In den nachfolgenden Bildboxen gilt es, spannungsvolle Momente zu entdecken, in denen der unbekannte Künstler eine neue Formensprache ausprägt, zugleich jedoch an konventionelle Darstellungstraditionen des Mittelalters gebunden bleibt. weniger anzeigen

  • Abb. 1 von 5 - Bildquelle: München, Bayerische Staatsbibliothek, BSB Clm 4453, fol. 155v, Evangeliar Ottos III. (Nutzung gemäß CC BY-NC-SA 4.0) (links), Lara Kiolbassa, Vanessa Grimm (rechts)

    Miniatur aus dem Evangeliar Ottos III.: Die Auferweckung des Jünglings von Naim
    (Klicken Sie auf das Bild, um auch die Vergleichsabbildung sehen zu können)

    In der linken Abbildung ist die Miniatur des Evangeliars Otto III. mit einer Darstellung der Erweckung des Jünglings von Naim von den Toten durch Christus zu sehen, die um 1000 entstanden ist. Im direkten Vergleich mit dem zweiten Bildfeld des Nikolauszyklus wird die Zunahme an Raumkomplexität sichtbar, die einer bildfeldimmanenten Erzählung zuträglich ist.

  • Abb. 2 von 5 - Bildquelle: Vanessa Grimm, Lara Kiolbassa

    Nikolauszyklus - Bischofsweihe

    In diesem Bildfeld bereichert die Architektur die Erzählung wesentlich: Durch seine Weihe zum Bischof wird Nikolaus in das ‚Haus der Kirche‘ aufgenommen. In diesem Sinne werden zahlreiche Öffnungen ins Kircheninnere dargestellt und von Ordensbrüdern besetzt, während Nikolaus noch davor verortet wird. Die Raumschwelle wird zur Zeitschwelle und verheißt die Aufnahme des Heiligen in das symbolische Kirchengebäude.

  • Abb. 3 von 5 - Bildquelle: Vanessa Grimm, Lara Kiolbassa

    Nikolauszyklus - Die Kornspende

    Im gesamten Zyklus verbinden Architekturöffnungen an den Bildrändern als Ein- und Ausgänge die einzelnen Erzählungssequenzen. Der Betrachter kann förmlich mit Nikolaus durch die Orte seiner Biographie gehen, die architektonisch verbunden und damit trotz der insgesamt streng geometrischen Gebautheit des Zyklus im ‚Staccato‘ einzelner Sequenzen in einen Erzählfluss eingeordnet werden. Dabei ragen an einigen Stellen einzelne Bildelemente über die Bildfelder hinaus und weichen die streng begrenzte Ordnung auf.

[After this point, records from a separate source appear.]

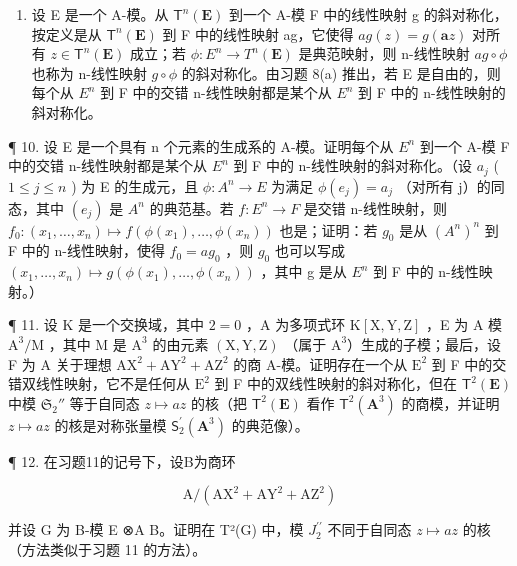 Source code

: \begin{enumerate}
\def\labelenumi{\arabic{enumi}.}
\setcounter{enumi}{8}
\tightlist
\item
  设 E 是一个 A-模。从 \(\mathsf{T}^{n}(\mathbf{E})\) 到一个 A-模 F 中的线性映射 g 的斜对称化，按定义是从 \(\mathsf{T}^{n}(\mathbf{E})\) 到 F 中的线性映射 ag，它使得 \(ag(z) = g(\boldsymbol{a}z)\) 对所有 \(z \in \mathsf{T}^{n}(\mathbf{E})\) 成立；若 \(\phi: E^{n} \to T^{n}(\mathbf{E})\) 是典范映射，则 n-线性映射 \(ag \circ \phi\) 也称为 n-线性映射 \(g \circ \phi\) 的斜对称化。由习题 8(a) 推出，若 E 是自由的，则每个从 \(E^{n}\) 到 F 中的交错 n-线性映射都是某个从 \(E^{n}\) 到 F 中的 n-线性映射的斜对称化。
\end{enumerate}

¶ 10. 设 E 是一个具有 n 个元素的生成系的 A-模。证明每个从 \(E^{n}\) 到一个 A-模 F 中的交错 n-线性映射都是某个从 \(E^{n}\) 到 F 中的 n-线性映射的斜对称化。（设 \(a_{j}\) ( \(1 \leqslant j \leqslant n\) ) 为 E 的生成元，且 \(\phi: A^{n} \rightarrow E\) 为满足 \(\phi(e_{j}) = a_{j}\) （对所有 j）的同态，其中 \((e_{j})\) 是 \(A^{n}\) 的典范基。若 \(f: E^{n} \rightarrow F\) 是交错 n-线性映射，则 \(f_{0}: (x_{1}, \ldots, x_{n}) \mapsto f(\phi(x_{1}), \ldots, \phi(x_{n}))\) 也是；证明：若 \(g_{0}\) 是从 \((A^{n})^{n}\) 到 F 中的 n-线性映射，使得 \(f_{0} = a g_{0}\) ，则 \(g_{0}\) 也可以写成 \((x_{1}, \ldots, x_{n}) \mapsto g(\phi(x_{1}), \ldots, \phi(x_{n}))\) ，其中 g 是从 \(E^{n}\) 到 F 中的 n-线性映射。）

¶ 11. 设 K 是一个交换域，其中 \(2 = 0\) ，A 为多项式环 \(\mathrm{K}[\mathrm{X}, \mathrm{Y}, \mathrm{Z}]\) ，E 为 A 模 \(\mathrm{A}^3/\mathrm{M}\) ，其中 M 是 \(\mathrm{A}^3\) 的由元素 \((\mathrm{X}, \mathrm{Y}, \mathrm{Z})\) （属于 \(\mathrm{A}^3\)）生成的子模；最后，设 F 为 A 关于理想 \(\mathrm{AX}^2 + \mathrm{AY}^2 + \mathrm{AZ}^2\) 的商 A-模。证明存在一个从 \(\mathrm{E}^2\) 到 F 中的交错双线性映射，它不是任何从 \(\mathrm{E}^2\) 到 F 中的双线性映射的斜对称化，但在 \(\mathsf{T}^2(\mathbf{E})\) 中模 \(\mathfrak{S}_2''\) 等于自同态 \(z \mapsto az\) 的核（把 \(\mathsf{T}^2(\mathbf{E})\) 看作 \(\mathsf{T}^2 (\mathbf{A}^3)\) 的商模，并证明 \(z\mapsto az\) 的核是对称张量模 \(\mathsf{S}_2^{\prime}(\mathbf{A}^3)\) 的典范像）。

¶ 12. 在习题11的记号下，设B为商环

\[
\mathrm{A} / (\mathrm{AX} ^ {2} + \mathrm{AY} ^ {2} + \mathrm{AZ} ^ {2})
\]

并设 G 为 B-模 E ⊗A B。证明在 T²(G) 中，模 \(J_{2}^{\prime\prime}\) 不同于自同态 \(z \mapsto az\) 的核（方法类似于习题 11 的方法）。

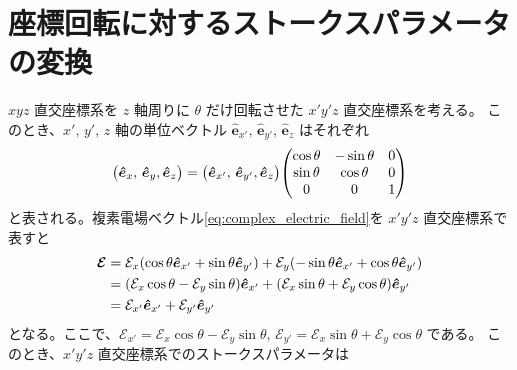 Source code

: \documentclass[../../main.tex]{subfiles}
\begin{document}
\section{座標回転に対するストークスパラメータの変換}
\label{sec:stokes_transform}
$xyz$ 直交座標系を $z$ 軸周りに $\theta$ だけ回転させた $x'y'z$ 直交座標系を考える。
このとき、$x',\,y',\,z$ 軸の単位ベクトル $\bm{\hat{e}}_{x'},\,\bm{\hat{e}}_{y'},\,\bm{\hat{e}}_{z}$ はそれぞれ
\begin{equation}
    \mqty(\bm{\hat{e}}_{x},\,\bm{\hat{e}}_{y},\bm{\hat{e}}_{z}) = 
        \mqty(\bm{\hat{e}}_{x'},\,\bm{\hat{e}}_{y'},\bm{\hat{e}}_{z})
        \mqty(\cos\theta & -\sin\theta & 0 \\
              \sin\theta & \cos\theta & 0 \\
              0 & 0 & 1
              )
\end{equation}
と表される。複素電場ベクトル\eqref{eq:complex_electric_field}を $x'y'z$ 直交座標系で表すと
\begin{align}
    \bm{\mathcal{E}} &= \mathcal{E}_{x}\qty(\cos\theta \bm{\hat{e}}_{x'} + \sin\theta \bm{\hat{e}}_{y'}) + \mathcal{E}_{y}(-\sin\theta \bm{\hat{e}}_{x'} + \cos\theta\bm{\hat{e}}_{y'}) \\
    &= \qty(\mathcal{E}_{x}\cos\theta - \mathcal{E}_{y}\sin\theta)\bm{\hat{e}}_{x'} + \qty(\mathcal{E}_{x}\sin\theta + \mathcal{E}_{y}\cos\theta)\bm{\hat{e}}_{y'} \\
    &= \mathcal{E}_{x'}\bm{\hat{e}}_{x'} + \mathcal{E}_{y'}\bm{\hat{e}}_{y'}
\end{align}
となる。ここで、$\mathcal{E}_{x'} = \mathcal{E}_{x}\cos\theta - \mathcal{E}_{y}\sin\theta,\,\mathcal{E}_{y'}=\mathcal{E}_{x}\sin\theta + \mathcal{E}_{y}\cos\theta$ である。
このとき、$x'y'z$ 直交座標系でのストークスパラメータは
\end{document}

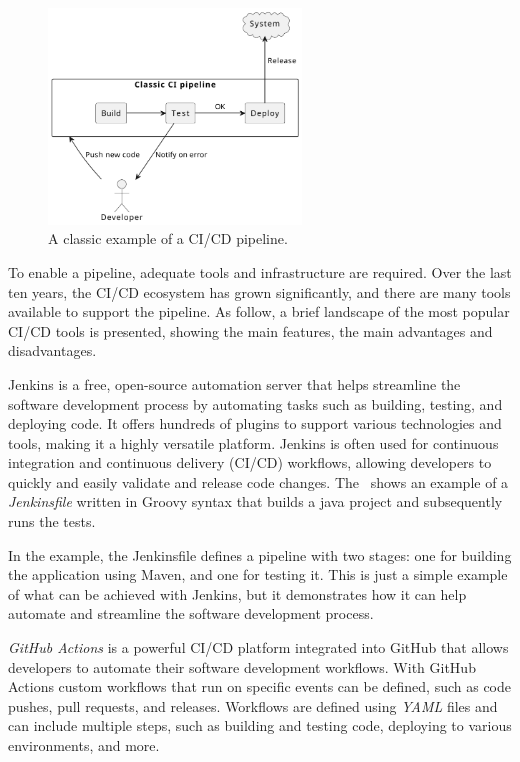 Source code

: \begin{figure}
	\centering
	\includegraphics[width=0.6\textwidth]{figures/cicd-example.pdf}
	\caption{A classic example of a CI/CD pipeline.}
	\label{fig:ci-cd}
\end{figure}

To enable a pipeline, adequate tools and infrastructure are required. Over the last ten years, the CI/CD ecosystem has grown significantly,
and there are many tools available to support the pipeline.
As follow, a brief landscape of the most popular CI/CD tools is presented, showing the main features, the main advantages and disadvantages.

Jenkins is a free, open-source automation server that helps streamline the software development process by automating tasks such as building,
testing, and deploying code. It offers hundreds of plugins to support various technologies and tools, making it a highly versatile platform. Jenkins
is often used for continuous integration and continuous delivery (CI/CD) workflows, allowing developers to quickly and easily validate and release
code changes. The~ shows an example of a \emph{Jenkinsfile} written in Groovy syntax that builds a java project and
subsequently runs the tests.

In the example, the Jenkinsfile defines a pipeline with two stages: one for building the application using Maven, and one for testing it. This is
just a simple example of what can be achieved with Jenkins, but it demonstrates how it can help automate and streamline the software development
process.



\emph{GitHub Actions} is a powerful CI/CD platform integrated into GitHub that allows developers to automate their software development workflows.
With GitHub Actions custom workflows that run on specific events can be defined, such as code pushes, pull requests, and releases. Workflows are
defined using \emph{YAML} files and can include multiple steps, such as building and testing code, deploying to various environments, and more.

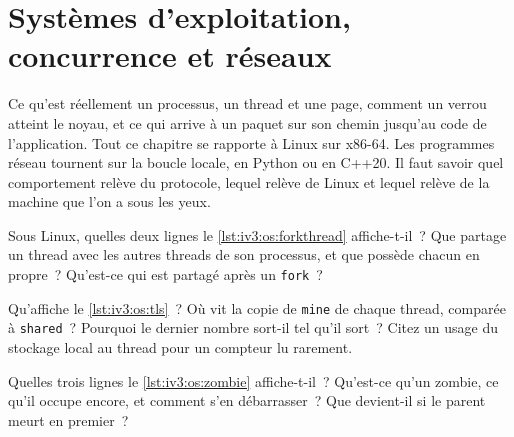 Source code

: \chapter{Systèmes d'exploitation, concurrence et réseaux}\label{ch:iv3:operating-systems-concurrency-and-networks}

\begin{ivtrains}
Ce qu'est réellement un processus, un thread et une page, comment un verrou atteint le noyau, et ce qui arrive à un paquet sur son chemin jusqu'au code de l'application. Tout ce chapitre se rapporte à Linux sur x86-64. Les programmes réseau tournent sur la boucle locale, en Python ou en C++20. Il faut savoir quel comportement relève du protocole, lequel relève de Linux et lequel relève de la machine que l'on a sous les yeux.
\end{ivtrains}

\begin{question}\label{iq:iv3:operating-systems-concurrency-and-networks:1}
Sous Linux, quelles deux lignes le \cref{lst:iv3:os:forkthread} affiche-t-il~? Que partage un thread avec les autres threads de son processus, et que possède chacun en propre~? Qu'est-ce qui est partagé après un \texttt{fork}~?
\label{lst:iv3:os:forkthread}
\end{question}

\begin{question}\label{iq:iv3:operating-systems-concurrency-and-networks:2}
Qu'affiche le \cref{lst:iv3:os:tls}~? Où vit la copie de \texttt{mine} de chaque thread, comparée à \texttt{shared}~? Pourquoi le dernier nombre sort-il tel qu'il sort~? Citez un usage du stockage local au thread pour un compteur lu rarement.
\label{lst:iv3:os:tls}
\end{question}

\begin{question}\label{iq:iv3:operating-systems-concurrency-and-networks:3}
Quelles trois lignes le \cref{lst:iv3:os:zombie} affiche-t-il~? Qu'est-ce qu'un zombie, ce qu'il occupe encore, et comment s'en débarrasser~? Que devient-il si le parent meurt en premier~?
\label{lst:iv3:os:zombie}
\end{question}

  • Abb. 4 von 5 - Bildquelle: Vanessa Grimm, Lara Kiolbassa

    Nikolauszyklus - Rache der Göttin Diana

    Trotz dieser Errungenschaften raumzeitlichen Erzählens ist die Verpflichtung zu traditionellen Darstellungstraditionen des Mittelalters augenfällig: Der Grad an Differenzierung ist stets ökonomisch gewählt, teils erhalten sich ornamentale Hintergründe. Raumdarstellungen sind häufig eher disproportional als symbolische Kulissen denn als realistische Orte ausgestaltet. Auch sind die Räume nicht in eine kohärente Zentralperspektive eingeflochten, es erhält sich ein Rest an Bedeutungsperspektive, bei der das Wichtige – der heilige Nikolaus – größer dargestellt wird als das Übrige.

  • Abb. 5 von 5 - Bildquelle: Vanessa Grimm, Lara Kiolbassa

    Nikolauszyklus - Detailreiche Darstellung

    Wenngleich über die Räume noch keine weitreichende Dynamisierung der Erzählung erreicht wird, zeigt sich doch eine Erzählfreude in Details, die einen neuen Realismus ankündigen: Nikolaus muss das Henkersschwert mit den Händen greifen, um die Unschuldigen, die aus Angst ihre Hände nicht richtig zum Gebet falten können, zu retten (links oben). Drastisch wird die blutige Enthauptung des Pilgers gezeigt (links unten) und auch die Anstrengungen beim Entladen der Schiffsladung (rechts oben) werden eindringlich vor Augen geführt. Lohnenswert ist der Blick auf die Haare, die psychischen Stimmungen oder wetterbedingten Turbulenzen unterworfen sind (unten Mitte und rechts).